== Segment start ==

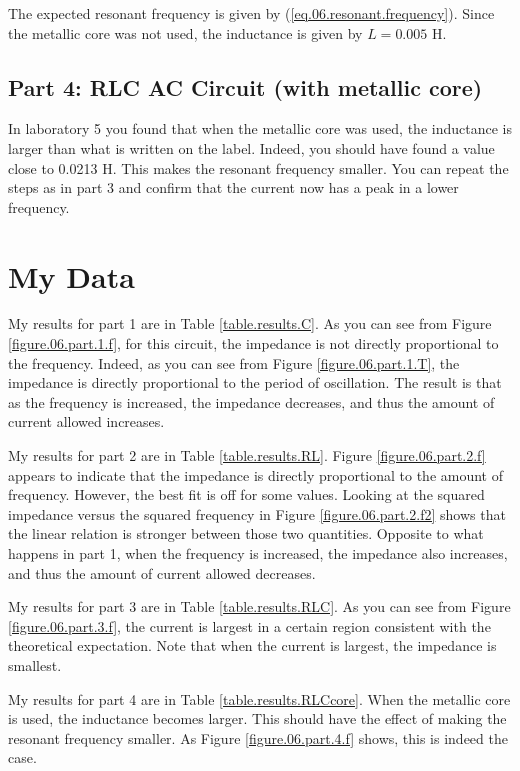 The expected resonant frequency is given by (\ref{eq.06.resonant.frequency}). Since the metallic core was not used, the inductance is given by $L = 0.005$ H.
%
\subsection{Part 4: RLC AC Circuit (with metallic core)}
%
In laboratory 5 you found that when the metallic core was used, the inductance is larger than what is written on the label. Indeed, you should have found a value close to 0.0213 H. This makes the resonant frequency smaller. You can repeat the steps as in part 3 and confirm that the current now has a peak in a lower frequency.
%
\section{My Data}
%
My results for part 1 are in Table \ref{table.results.C}. As you can see from Figure \ref{figure.06.part.1.f}, for this circuit, the impedance is not directly proportional to the frequency. Indeed, as you can see from Figure \ref{figure.06.part.1.T}, the impedance is directly proportional to the period of oscillation. The result is that as the frequency is increased, the impedance decreases, and thus the amount of current allowed increases.

My results for part 2 are in Table \ref{table.results.RL}. Figure \ref{figure.06.part.2.f} appears to indicate that the impedance is directly proportional to the amount of frequency. However, the best fit is off for some values. Looking at the squared impedance versus the squared frequency in Figure \ref{figure.06.part.2.f2} shows that the linear relation is stronger between those two quantities. Opposite to what happens in part 1, when the frequency is increased, the impedance also increases, and thus the amount of current allowed decreases.

My results for part 3 are in Table \ref{table.results.RLC}. As you can see from Figure \ref{figure.06.part.3.f}, the current is largest in a certain region consistent with the theoretical expectation. Note that when the current is largest, the impedance is smallest.

My results for part 4 are in Table \ref{table.results.RLCcore}. When the metallic core is used, the inductance becomes larger. This should have the effect of making the resonant frequency smaller. As Figure \ref{figure.06.part.4.f} shows, this is indeed the case.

== Segment end ==

*What you should do*. The data is to be printed again exactly, but without its pictures.

*Exercise response*.
 The expected resonant frequency is given by (\ref{eq.06.resonant.frequency}). Since the metallic core was not used, the inductance is given by $L = 0.005$ H.
%
\subsection{Part 4: RLC AC Circuit (with metallic core)}
%
In laboratory 5 you found that when the metallic core was used, the inductance is larger than what is written on the label. Indeed, you should have found a value close to 0.0213 H. This makes the resonant frequency smaller. You can repeat the steps as in part 3 and confirm that the current now has a peak in a lower frequency.
%
\section{My Data}
%
My results for part 1 are in Table \ref{table.results.C}. As you can see from Figure \ref{figure.06.part.1.f}, for this circuit, the impedance is not directly proportional to the frequency. Indeed, as you can see from Figure \ref{figure.06.part.1.T}, the impedance is directly proportional to the period of oscillation. The result is that as the frequency is increased, the impedance decreases, and thus the amount of current allowed increases.

My results for part 2 are in Table \ref{table.results.RL}. Figure \ref{figure.06.part.2.f} appears to indicate that the impedance is directly proportional to the amount of frequency. However, the best fit is off for some values. Looking at the squared impedance versus the squared frequency in Figure \ref{figure.06.part.2.f2} shows that the linear relation is stronger between those two quantities. Opposite to what happens in part 1, when the frequency is increased, the impedance also increases, and thus the amount of current allowed decreases.

My results for part 3 are in Table \ref{table.results.RLC}. As you can see from Figure \ref{figure.06.part.3.f}, the current is largest in a certain region consistent with the theoretical expectation. Note that when the current is largest, the impedance is smallest.

My results for part 4 are in Table \ref{table.results.RLCcore}. When the metallic core is used, the inductance becomes larger. This should have the effect of making the resonant frequency smaller. As Figure \ref{figure.06.part.4.f} shows, this is indeed the case.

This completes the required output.